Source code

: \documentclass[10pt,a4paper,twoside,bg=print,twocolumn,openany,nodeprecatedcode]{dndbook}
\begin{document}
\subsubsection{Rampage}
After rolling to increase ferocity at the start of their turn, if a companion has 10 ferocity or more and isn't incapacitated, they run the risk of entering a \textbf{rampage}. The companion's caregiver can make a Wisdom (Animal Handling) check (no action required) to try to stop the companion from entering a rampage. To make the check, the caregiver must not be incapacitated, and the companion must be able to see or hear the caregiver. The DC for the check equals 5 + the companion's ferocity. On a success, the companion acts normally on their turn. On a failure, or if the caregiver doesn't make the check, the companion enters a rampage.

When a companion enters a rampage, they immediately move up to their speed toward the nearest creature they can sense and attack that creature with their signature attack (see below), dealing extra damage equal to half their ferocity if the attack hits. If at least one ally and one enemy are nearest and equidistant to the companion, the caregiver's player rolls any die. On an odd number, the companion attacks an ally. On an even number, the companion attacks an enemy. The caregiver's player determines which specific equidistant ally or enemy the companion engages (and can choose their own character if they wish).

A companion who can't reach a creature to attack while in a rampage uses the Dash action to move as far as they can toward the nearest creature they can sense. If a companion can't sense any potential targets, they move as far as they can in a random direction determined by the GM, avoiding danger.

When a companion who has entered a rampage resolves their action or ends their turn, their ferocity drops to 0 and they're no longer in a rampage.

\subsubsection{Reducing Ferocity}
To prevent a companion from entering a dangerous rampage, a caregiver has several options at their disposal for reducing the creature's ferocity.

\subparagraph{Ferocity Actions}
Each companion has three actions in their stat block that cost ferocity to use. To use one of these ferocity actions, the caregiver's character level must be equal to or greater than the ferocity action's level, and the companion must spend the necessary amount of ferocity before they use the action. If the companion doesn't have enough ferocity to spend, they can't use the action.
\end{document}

**Assignment:**
Please restate every record shown above, word for word.

**Result for this exercise:**
Source code

: \documentclass[10pt,a4paper,twoside,bg=print,twocolumn,openany,nodeprecatedcode]{dndbook}
\begin{document}
\subsubsection{Rampage}
After rolling to increase ferocity at the start of their turn, if a companion has 10 ferocity or more and isn't incapacitated, they run the risk of entering a \textbf{rampage}. The companion's caregiver can make a Wisdom (Animal Handling) check (no action required) to try to stop the companion from entering a rampage. To make the check, the caregiver must not be incapacitated, and the companion must be able to see or hear the caregiver. The DC for the check equals 5 + the companion's ferocity. On a success, the companion acts normally on their turn. On a failure, or if the caregiver doesn't make the check, the companion enters a rampage.

When a companion enters a rampage, they immediately move up to their speed toward the nearest creature they can sense and attack that creature with their signature attack (see below), dealing extra damage equal to half their ferocity if the attack hits. If at least one ally and one enemy are nearest and equidistant to the companion, the caregiver's player rolls any die. On an odd number, the companion attacks an ally. On an even number, the companion attacks an enemy. The caregiver's player determines which specific equidistant ally or enemy the companion engages (and can choose their own character if they wish).

A companion who can't reach a creature to attack while in a rampage uses the Dash action to move as far as they can toward the nearest creature they can sense. If a companion can't sense any potential targets, they move as far as they can in a random direction determined by the GM, avoiding danger.

When a companion who has entered a rampage resolves their action or ends their turn, their ferocity drops to 0 and they're no longer in a rampage.

\subsubsection{Reducing Ferocity}
To prevent a companion from entering a dangerous rampage, a caregiver has several options at their disposal for reducing the creature's ferocity.

\subparagraph{Ferocity Actions}
Each companion has three actions in their stat block that cost ferocity to use. To use one of these ferocity actions, the caregiver's character level must be equal to or greater than the ferocity action's level, and the companion must spend the necessary amount of ferocity before they use the action. If the companion doesn't have enough ferocity to spend, they can't use the action.
\end{document}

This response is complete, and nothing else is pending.